## What this task involves
Find the line containing "6. Po server" in the entries below. Restate it and each line after it, word for word, up to and including the line containing "1. V nastavení".

## Materials provided

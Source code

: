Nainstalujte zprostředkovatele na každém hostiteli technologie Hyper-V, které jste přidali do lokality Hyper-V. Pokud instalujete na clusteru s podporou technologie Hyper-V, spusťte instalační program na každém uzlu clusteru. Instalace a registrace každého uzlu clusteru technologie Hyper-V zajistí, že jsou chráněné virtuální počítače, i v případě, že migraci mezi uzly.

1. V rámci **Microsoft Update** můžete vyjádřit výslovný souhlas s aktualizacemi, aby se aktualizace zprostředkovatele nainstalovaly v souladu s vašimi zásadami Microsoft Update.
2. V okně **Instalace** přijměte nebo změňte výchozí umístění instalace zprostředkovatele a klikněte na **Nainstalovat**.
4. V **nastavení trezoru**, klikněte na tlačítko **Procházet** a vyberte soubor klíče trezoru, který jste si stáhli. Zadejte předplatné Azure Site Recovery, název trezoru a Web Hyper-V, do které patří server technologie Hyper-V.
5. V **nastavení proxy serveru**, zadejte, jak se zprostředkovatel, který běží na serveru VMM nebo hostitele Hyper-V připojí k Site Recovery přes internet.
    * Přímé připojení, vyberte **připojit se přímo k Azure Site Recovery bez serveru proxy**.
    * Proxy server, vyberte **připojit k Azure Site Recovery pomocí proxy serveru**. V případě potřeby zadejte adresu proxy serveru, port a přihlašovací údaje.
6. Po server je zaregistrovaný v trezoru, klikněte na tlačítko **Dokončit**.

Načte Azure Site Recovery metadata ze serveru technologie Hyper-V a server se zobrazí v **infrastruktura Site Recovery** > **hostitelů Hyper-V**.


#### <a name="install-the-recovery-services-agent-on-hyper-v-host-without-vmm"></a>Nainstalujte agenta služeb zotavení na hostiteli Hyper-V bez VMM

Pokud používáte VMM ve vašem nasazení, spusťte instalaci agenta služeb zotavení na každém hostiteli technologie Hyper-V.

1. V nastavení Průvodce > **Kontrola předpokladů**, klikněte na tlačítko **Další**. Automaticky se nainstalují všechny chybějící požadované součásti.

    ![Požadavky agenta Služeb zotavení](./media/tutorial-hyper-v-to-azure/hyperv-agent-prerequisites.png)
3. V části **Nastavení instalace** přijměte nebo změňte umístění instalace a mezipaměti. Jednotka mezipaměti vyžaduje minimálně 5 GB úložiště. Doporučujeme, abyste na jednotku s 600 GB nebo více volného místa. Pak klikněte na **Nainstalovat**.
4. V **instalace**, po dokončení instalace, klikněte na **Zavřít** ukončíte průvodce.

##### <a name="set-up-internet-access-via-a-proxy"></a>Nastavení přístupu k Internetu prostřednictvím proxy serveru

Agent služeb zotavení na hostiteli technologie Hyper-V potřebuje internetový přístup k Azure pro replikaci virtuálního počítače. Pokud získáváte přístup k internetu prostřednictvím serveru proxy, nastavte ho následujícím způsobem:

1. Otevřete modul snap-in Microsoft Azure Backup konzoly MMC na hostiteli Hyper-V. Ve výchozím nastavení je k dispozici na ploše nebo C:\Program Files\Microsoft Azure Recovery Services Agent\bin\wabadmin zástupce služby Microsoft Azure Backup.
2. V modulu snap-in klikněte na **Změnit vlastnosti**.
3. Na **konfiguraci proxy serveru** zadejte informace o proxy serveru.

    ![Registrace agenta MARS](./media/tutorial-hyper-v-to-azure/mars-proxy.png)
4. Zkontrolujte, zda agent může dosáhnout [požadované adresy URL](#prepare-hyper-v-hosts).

## Written solution
6. Po server je zaregistrovaný v trezoru, klikněte na tlačítko **Dokončit**.

Načte Azure Site Recovery metadata ze serveru technologie Hyper-V a server se zobrazí v **infrastruktura Site Recovery** > **hostitelů Hyper-V**.


#### <a name="install-the-recovery-services-agent-on-hyper-v-host-without-vmm"></a>Nainstalujte agenta služeb zotavení na hostiteli Hyper-V bez VMM

Pokud používáte VMM ve vašem nasazení, spusťte instalaci agenta služeb zotavení na každém hostiteli technologie Hyper-V.

1. V nastavení Průvodce > **Kontrola předpokladů**, klikněte na tlačítko **Další**. Automaticky se nainstalují všechny chybějící požadované součásti.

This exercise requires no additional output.